WHAT THIS TASK INVOLVES >>
Copy each line of the material below that includes the string "displacements".

### EXCERPTED RECORDS

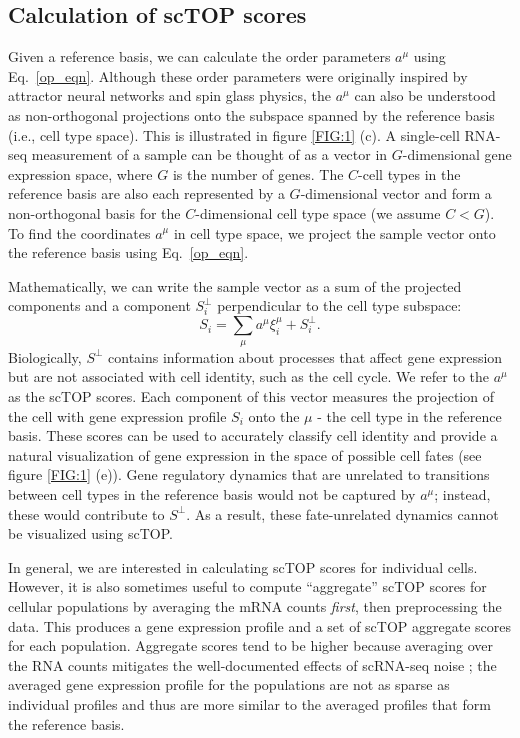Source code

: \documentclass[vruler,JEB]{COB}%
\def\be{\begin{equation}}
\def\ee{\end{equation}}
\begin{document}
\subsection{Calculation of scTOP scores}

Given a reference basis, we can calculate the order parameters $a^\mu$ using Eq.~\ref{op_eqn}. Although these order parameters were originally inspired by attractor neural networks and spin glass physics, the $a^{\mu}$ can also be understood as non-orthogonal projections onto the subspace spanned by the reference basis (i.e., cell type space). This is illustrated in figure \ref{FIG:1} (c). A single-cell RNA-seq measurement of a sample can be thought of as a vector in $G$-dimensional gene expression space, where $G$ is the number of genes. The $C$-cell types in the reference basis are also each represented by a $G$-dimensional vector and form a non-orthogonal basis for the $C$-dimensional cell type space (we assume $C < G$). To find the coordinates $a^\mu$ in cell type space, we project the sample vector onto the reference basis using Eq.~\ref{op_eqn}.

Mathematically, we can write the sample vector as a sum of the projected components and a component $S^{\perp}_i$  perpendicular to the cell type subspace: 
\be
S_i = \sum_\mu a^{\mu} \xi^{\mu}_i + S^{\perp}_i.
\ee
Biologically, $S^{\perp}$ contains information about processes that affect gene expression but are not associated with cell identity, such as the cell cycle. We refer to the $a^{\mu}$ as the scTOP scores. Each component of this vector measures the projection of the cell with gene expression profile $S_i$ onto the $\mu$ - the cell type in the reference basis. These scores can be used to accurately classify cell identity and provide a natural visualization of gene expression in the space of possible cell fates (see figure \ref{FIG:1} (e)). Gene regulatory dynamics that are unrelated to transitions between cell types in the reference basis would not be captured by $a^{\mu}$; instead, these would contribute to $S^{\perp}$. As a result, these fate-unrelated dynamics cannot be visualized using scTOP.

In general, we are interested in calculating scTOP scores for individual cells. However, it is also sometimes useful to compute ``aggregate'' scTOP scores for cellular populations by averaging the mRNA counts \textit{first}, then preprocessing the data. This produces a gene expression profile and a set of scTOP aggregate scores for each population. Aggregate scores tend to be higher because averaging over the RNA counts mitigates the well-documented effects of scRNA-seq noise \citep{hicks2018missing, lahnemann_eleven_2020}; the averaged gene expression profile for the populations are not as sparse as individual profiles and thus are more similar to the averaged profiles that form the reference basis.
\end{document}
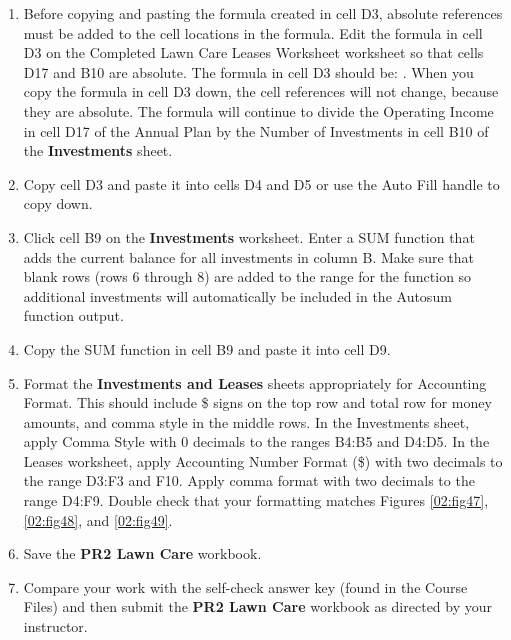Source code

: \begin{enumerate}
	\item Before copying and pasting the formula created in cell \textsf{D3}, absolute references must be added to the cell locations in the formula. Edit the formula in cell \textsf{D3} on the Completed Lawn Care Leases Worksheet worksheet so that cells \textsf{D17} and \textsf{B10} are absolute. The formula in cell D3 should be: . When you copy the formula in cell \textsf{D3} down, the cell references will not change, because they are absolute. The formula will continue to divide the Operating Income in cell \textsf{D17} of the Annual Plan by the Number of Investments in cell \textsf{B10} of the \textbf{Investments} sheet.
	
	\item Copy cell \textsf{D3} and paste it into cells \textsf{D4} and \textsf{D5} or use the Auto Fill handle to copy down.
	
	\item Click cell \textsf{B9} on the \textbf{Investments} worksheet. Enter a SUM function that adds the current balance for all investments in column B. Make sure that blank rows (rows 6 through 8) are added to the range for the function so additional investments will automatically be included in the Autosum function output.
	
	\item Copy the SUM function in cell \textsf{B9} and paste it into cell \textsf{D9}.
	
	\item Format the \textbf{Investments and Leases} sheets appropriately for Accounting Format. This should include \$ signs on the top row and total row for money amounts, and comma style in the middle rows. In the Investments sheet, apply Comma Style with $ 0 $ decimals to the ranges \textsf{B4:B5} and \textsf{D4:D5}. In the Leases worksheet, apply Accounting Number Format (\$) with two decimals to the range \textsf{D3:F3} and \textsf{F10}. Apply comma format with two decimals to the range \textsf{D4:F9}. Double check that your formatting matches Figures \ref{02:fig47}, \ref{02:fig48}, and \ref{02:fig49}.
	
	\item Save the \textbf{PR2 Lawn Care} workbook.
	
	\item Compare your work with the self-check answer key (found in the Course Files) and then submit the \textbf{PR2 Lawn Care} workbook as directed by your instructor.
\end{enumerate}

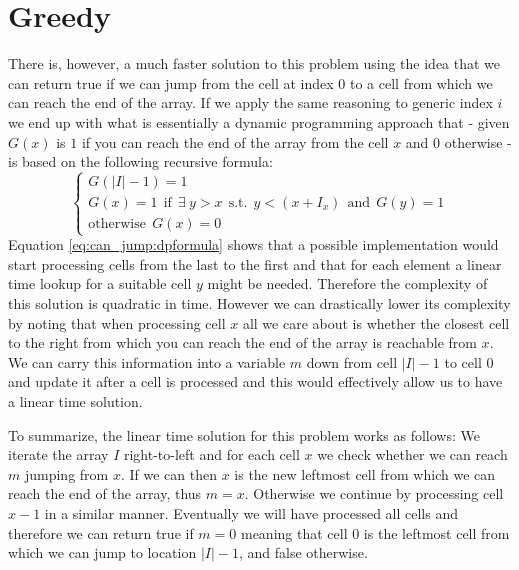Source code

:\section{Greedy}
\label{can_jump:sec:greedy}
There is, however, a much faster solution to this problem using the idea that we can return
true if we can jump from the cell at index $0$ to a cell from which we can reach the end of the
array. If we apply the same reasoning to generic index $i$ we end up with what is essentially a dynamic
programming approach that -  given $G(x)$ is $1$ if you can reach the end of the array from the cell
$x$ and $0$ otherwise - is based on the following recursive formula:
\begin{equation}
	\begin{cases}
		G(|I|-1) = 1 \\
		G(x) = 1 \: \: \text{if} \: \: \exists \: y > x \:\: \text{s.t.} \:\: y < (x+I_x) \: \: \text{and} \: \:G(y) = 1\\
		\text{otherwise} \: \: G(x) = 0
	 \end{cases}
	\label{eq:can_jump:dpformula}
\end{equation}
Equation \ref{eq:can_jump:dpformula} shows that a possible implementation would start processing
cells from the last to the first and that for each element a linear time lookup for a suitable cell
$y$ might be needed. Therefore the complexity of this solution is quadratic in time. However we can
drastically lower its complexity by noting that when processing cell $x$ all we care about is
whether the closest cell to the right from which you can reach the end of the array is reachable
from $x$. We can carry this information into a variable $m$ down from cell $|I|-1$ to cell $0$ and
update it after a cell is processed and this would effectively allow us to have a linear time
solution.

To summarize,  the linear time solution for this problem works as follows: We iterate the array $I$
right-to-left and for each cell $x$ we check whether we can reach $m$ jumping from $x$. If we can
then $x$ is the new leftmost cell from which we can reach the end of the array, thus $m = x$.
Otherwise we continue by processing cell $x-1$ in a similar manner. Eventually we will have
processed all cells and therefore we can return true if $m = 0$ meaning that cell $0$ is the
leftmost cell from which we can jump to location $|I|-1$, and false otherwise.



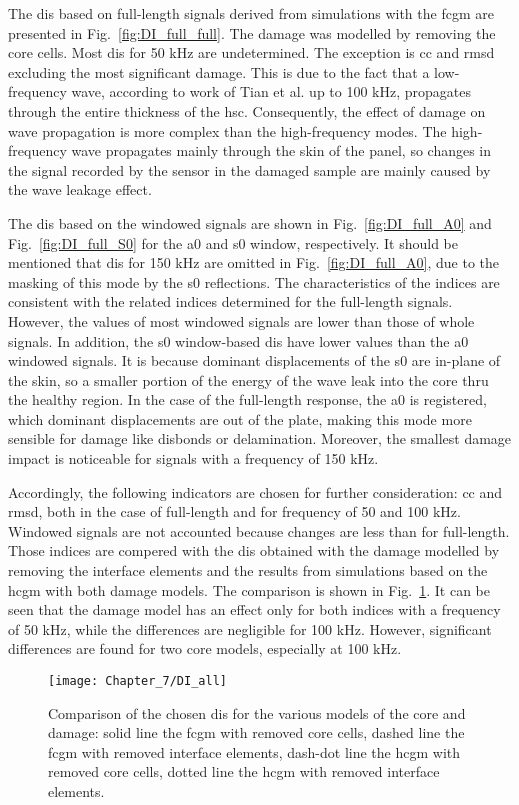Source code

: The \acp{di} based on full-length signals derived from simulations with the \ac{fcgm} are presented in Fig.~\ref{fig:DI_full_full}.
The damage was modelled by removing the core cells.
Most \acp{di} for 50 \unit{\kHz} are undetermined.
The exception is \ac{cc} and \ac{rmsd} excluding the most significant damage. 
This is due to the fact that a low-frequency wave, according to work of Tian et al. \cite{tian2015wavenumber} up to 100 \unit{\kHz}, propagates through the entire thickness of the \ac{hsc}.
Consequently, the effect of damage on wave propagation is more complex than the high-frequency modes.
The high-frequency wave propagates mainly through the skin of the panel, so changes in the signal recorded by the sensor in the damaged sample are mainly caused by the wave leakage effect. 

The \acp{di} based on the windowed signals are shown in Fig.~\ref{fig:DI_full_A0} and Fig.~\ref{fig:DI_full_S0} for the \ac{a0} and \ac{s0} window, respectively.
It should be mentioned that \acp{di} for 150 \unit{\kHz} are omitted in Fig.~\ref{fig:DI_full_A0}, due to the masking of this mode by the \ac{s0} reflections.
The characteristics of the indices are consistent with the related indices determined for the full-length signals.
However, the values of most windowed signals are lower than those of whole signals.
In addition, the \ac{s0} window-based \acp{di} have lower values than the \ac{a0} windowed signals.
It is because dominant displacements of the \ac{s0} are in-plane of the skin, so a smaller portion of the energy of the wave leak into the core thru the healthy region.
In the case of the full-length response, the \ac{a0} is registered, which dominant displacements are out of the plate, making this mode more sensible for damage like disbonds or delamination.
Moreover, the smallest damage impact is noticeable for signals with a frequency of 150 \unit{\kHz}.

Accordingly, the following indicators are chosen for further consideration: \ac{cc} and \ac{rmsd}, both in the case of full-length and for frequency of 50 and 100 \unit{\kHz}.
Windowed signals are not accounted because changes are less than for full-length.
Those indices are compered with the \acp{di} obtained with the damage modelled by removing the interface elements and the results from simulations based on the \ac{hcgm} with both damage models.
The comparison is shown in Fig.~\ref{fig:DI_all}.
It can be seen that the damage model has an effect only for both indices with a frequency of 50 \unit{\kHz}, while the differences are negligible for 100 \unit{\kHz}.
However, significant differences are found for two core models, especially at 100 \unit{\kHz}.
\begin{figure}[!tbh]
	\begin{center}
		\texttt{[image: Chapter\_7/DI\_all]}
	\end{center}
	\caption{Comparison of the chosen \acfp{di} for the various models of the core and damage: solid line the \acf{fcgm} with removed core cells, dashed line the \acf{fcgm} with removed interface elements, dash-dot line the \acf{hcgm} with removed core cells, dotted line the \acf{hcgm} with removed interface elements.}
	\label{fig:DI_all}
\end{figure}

######

RESULT OF THE TASK >>
It is because dominant displacements of the \ac{s0} are in-plane of the skin, so a smaller portion of the energy of the wave leak into the core thru the healthy region.
In the case of the full-length response, the \ac{a0} is registered, which dominant displacements are out of the plate, making this mode more sensible for damage like disbonds or delamination.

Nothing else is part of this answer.